BEGIN

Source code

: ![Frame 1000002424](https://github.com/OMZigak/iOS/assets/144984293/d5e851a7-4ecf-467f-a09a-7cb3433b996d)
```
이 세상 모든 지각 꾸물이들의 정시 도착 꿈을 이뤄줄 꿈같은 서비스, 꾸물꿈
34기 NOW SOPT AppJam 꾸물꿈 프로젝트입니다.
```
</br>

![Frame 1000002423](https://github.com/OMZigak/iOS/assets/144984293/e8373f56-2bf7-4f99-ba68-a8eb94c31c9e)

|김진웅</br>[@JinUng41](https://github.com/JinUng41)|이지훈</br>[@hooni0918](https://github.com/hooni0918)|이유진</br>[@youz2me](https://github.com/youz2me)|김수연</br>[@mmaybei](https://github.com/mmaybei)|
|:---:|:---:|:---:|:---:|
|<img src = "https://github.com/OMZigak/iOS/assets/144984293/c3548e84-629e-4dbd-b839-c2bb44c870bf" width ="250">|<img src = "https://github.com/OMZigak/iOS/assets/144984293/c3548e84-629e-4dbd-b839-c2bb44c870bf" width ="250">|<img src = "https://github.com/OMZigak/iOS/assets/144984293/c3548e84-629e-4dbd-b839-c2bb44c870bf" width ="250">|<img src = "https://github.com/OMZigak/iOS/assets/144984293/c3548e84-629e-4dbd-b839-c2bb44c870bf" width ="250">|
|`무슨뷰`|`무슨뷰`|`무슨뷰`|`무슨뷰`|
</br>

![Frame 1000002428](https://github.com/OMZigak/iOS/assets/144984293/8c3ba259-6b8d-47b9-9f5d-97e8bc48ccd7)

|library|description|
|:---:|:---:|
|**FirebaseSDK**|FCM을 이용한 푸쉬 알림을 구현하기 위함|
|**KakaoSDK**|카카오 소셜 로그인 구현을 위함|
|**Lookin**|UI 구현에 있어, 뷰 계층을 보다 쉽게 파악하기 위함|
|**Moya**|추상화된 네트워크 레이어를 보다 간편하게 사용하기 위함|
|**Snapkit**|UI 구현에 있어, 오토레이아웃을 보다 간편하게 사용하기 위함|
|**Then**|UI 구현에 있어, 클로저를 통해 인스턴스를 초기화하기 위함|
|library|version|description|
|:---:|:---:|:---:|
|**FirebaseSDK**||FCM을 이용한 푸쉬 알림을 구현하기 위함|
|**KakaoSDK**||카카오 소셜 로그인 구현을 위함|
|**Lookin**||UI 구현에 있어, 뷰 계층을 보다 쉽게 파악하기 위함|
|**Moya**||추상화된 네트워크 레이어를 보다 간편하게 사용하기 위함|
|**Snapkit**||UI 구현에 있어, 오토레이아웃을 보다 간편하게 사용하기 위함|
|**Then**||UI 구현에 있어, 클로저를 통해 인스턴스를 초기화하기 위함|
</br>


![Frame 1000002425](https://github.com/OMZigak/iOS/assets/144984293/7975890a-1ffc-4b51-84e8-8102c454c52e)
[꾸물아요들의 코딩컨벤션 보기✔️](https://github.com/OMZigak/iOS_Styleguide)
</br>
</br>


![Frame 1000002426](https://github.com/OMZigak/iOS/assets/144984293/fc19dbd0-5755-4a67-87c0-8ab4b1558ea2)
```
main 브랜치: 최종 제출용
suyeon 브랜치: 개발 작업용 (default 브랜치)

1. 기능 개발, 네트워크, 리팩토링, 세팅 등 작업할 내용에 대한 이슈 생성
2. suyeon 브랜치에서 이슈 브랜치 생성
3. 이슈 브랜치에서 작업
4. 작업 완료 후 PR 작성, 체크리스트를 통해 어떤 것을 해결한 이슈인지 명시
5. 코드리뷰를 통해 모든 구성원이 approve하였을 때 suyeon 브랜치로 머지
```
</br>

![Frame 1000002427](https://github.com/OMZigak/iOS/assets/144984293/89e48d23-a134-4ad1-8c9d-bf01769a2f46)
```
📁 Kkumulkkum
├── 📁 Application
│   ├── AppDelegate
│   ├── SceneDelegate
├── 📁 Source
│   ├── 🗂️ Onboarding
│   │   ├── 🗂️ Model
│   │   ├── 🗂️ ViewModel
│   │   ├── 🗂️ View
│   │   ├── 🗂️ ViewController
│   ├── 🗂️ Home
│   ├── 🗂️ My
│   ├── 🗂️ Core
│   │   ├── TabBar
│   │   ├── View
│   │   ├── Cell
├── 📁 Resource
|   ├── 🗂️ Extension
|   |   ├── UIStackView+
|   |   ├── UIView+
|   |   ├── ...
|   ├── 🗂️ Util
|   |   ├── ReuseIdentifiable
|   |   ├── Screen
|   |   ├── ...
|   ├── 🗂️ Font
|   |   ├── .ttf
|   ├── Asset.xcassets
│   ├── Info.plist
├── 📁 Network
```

END

__What to do__: Your answer should contain every entry, transcribed exactly.

__Exercise answer__:
Source code

: ![Frame 1000002424](https://github.com/OMZigak/iOS/assets/144984293/d5e851a7-4ecf-467f-a09a-7cb3433b996d)
```
이 세상 모든 지각 꾸물이들의 정시 도착 꿈을 이뤄줄 꿈같은 서비스, 꾸물꿈
34기 NOW SOPT AppJam 꾸물꿈 프로젝트입니다.
```
</br>

![Frame 1000002423](https://github.com/OMZigak/iOS/assets/144984293/e8373f56-2bf7-4f99-ba68-a8eb94c31c9e)

|김진웅</br>[@JinUng41](https://github.com/JinUng41)|이지훈</br>[@hooni0918](https://github.com/hooni0918)|이유진</br>[@youz2me](https://github.com/youz2me)|김수연</br>[@mmaybei](https://github.com/mmaybei)|
|:---:|:---:|:---:|:---:|
|<img src = "https://github.com/OMZigak/iOS/assets/144984293/c3548e84-629e-4dbd-b839-c2bb44c870bf" width ="250">|<img src = "https://github.com/OMZigak/iOS/assets/144984293/c3548e84-629e-4dbd-b839-c2bb44c870bf" width ="250">|<img src = "https://github.com/OMZigak/iOS/assets/144984293/c3548e84-629e-4dbd-b839-c2bb44c870bf" width ="250">|<img src = "https://github.com/OMZigak/iOS/assets/144984293/c3548e84-629e-4dbd-b839-c2bb44c870bf" width ="250">|
|`무슨뷰`|`무슨뷰`|`무슨뷰`|`무슨뷰`|
</br>

![Frame 1000002428](https://github.com/OMZigak/iOS/assets/144984293/8c3ba259-6b8d-47b9-9f5d-97e8bc48ccd7)

|library|description|
|:---:|:---:|
|**FirebaseSDK**|FCM을 이용한 푸쉬 알림을 구현하기 위함|
|**KakaoSDK**|카카오 소셜 로그인 구현을 위함|
|**Lookin**|UI 구현에 있어, 뷰 계층을 보다 쉽게 파악하기 위함|
|**Moya**|추상화된 네트워크 레이어를 보다 간편하게 사용하기 위함|
|**Snapkit**|UI 구현에 있어, 오토레이아웃을 보다 간편하게 사용하기 위함|
|**Then**|UI 구현에 있어, 클로저를 통해 인스턴스를 초기화하기 위함|
|library|version|description|
|:---:|:---:|:---:|
|**FirebaseSDK**||FCM을 이용한 푸쉬 알림을 구현하기 위함|
|**KakaoSDK**||카카오 소셜 로그인 구현을 위함|
|**Lookin**||UI 구현에 있어, 뷰 계층을 보다 쉽게 파악하기 위함|
|**Moya**||추상화된 네트워크 레이어를 보다 간편하게 사용하기 위함|
|**Snapkit**||UI 구현에 있어, 오토레이아웃을 보다 간편하게 사용하기 위함|
|**Then**||UI 구현에 있어, 클로저를 통해 인스턴스를 초기화하기 위함|
</br>


![Frame 1000002425](https://github.com/OMZigak/iOS/assets/144984293/7975890a-1ffc-4b51-84e8-8102c454c52e)
[꾸물아요들의 코딩컨벤션 보기✔️](https://github.com/OMZigak/iOS_Styleguide)
</br>
</br>


![Frame 1000002426](https://github.com/OMZigak/iOS/assets/144984293/fc19dbd0-5755-4a67-87c0-8ab4b1558ea2)
```
main 브랜치: 최종 제출용
suyeon 브랜치: 개발 작업용 (default 브랜치)

1. 기능 개발, 네트워크, 리팩토링, 세팅 등 작업할 내용에 대한 이슈 생성
2. suyeon 브랜치에서 이슈 브랜치 생성
3. 이슈 브랜치에서 작업
4. 작업 완료 후 PR 작성, 체크리스트를 통해 어떤 것을 해결한 이슈인지 명시
5. 코드리뷰를 통해 모든 구성원이 approve하였을 때 suyeon 브랜치로 머지
```
</br>

![Frame 1000002427](https://github.com/OMZigak/iOS/assets/144984293/89e48d23-a134-4ad1-8c9d-bf01769a2f46)
```
📁 Kkumulkkum
├── 📁 Application
│   ├── AppDelegate
│   ├── SceneDelegate
├── 📁 Source
│   ├── 🗂️ Onboarding
│   │   ├── 🗂️ Model
│   │   ├── 🗂️ ViewModel
│   │   ├── 🗂️ View
│   │   ├── 🗂️ ViewController
│   ├── 🗂️ Home
│   ├── 🗂️ My
│   ├── 🗂️ Core
│   │   ├── TabBar
│   │   ├── View
│   │   ├── Cell
├── 📁 Resource
|   ├── 🗂️ Extension
|   |   ├── UIStackView+
|   |   ├── UIView+
|   |   ├── ...
|   ├── 🗂️ Util
|   |   ├── ReuseIdentifiable
|   |   ├── Screen
|   |   ├── ...
|   ├── 🗂️ Font
|   |   ├── .ttf
|   ├── Asset.xcassets
│   ├── Info.plist
├── 📁 Network
```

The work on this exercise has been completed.